Can you return the records below exactly as they stand, but only from the first line through the one with "which can be"?
· · ·
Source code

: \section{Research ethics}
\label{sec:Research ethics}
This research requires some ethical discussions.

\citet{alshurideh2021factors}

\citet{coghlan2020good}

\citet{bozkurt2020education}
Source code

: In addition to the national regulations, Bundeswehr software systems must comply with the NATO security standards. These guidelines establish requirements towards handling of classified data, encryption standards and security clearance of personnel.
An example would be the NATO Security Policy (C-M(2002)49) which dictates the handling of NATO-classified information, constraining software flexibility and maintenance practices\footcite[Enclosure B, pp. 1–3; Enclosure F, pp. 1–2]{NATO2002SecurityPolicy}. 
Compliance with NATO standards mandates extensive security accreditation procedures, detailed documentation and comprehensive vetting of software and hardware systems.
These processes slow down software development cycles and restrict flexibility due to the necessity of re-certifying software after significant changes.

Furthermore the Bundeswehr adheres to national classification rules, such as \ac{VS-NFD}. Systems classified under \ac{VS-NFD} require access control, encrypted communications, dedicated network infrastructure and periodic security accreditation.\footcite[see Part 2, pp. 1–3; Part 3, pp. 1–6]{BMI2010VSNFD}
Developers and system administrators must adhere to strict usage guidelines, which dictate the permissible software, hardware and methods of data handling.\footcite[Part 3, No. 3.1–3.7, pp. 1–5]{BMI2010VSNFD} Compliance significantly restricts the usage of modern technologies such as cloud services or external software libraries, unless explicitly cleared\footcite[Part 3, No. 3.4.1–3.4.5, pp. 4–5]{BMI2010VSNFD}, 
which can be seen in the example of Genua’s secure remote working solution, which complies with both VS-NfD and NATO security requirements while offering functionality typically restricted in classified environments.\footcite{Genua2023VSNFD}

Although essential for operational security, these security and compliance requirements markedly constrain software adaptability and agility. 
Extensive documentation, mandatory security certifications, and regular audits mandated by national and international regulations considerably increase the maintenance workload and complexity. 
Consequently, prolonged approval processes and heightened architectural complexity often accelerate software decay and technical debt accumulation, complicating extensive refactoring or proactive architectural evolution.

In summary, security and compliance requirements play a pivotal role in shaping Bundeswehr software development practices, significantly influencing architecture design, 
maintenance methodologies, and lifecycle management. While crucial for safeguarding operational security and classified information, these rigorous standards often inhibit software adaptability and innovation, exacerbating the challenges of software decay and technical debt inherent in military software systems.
· · ·
*Expected answer*.
Source code

: \section{Research ethics}
\label{sec:Research ethics}
This research requires some ethical discussions.

\citet{alshurideh2021factors}

\citet{coghlan2020good}

\citet{bozkurt2020education}
Source code

: In addition to the national regulations, Bundeswehr software systems must comply with the NATO security standards. These guidelines establish requirements towards handling of classified data, encryption standards and security clearance of personnel.
An example would be the NATO Security Policy (C-M(2002)49) which dictates the handling of NATO-classified information, constraining software flexibility and maintenance practices\footcite[Enclosure B, pp. 1–3; Enclosure F, pp. 1–2]{NATO2002SecurityPolicy}. 
Compliance with NATO standards mandates extensive security accreditation procedures, detailed documentation and comprehensive vetting of software and hardware systems.
These processes slow down software development cycles and restrict flexibility due to the necessity of re-certifying software after significant changes.

Furthermore the Bundeswehr adheres to national classification rules, such as \ac{VS-NFD}. Systems classified under \ac{VS-NFD} require access control, encrypted communications, dedicated network infrastructure and periodic security accreditation.\footcite[see Part 2, pp. 1–3; Part 3, pp. 1–6]{BMI2010VSNFD}
Developers and system administrators must adhere to strict usage guidelines, which dictate the permissible software, hardware and methods of data handling.\footcite[Part 3, No. 3.1–3.7, pp. 1–5]{BMI2010VSNFD} Compliance significantly restricts the usage of modern technologies such as cloud services or external software libraries, unless explicitly cleared\footcite[Part 3, No. 3.4.1–3.4.5, pp. 4–5]{BMI2010VSNFD}, 
which can be seen in the example of Genua’s secure remote working solution, which complies with both VS-NfD and NATO security requirements while offering functionality typically restricted in classified environments.\footcite{Genua2023VSNFD}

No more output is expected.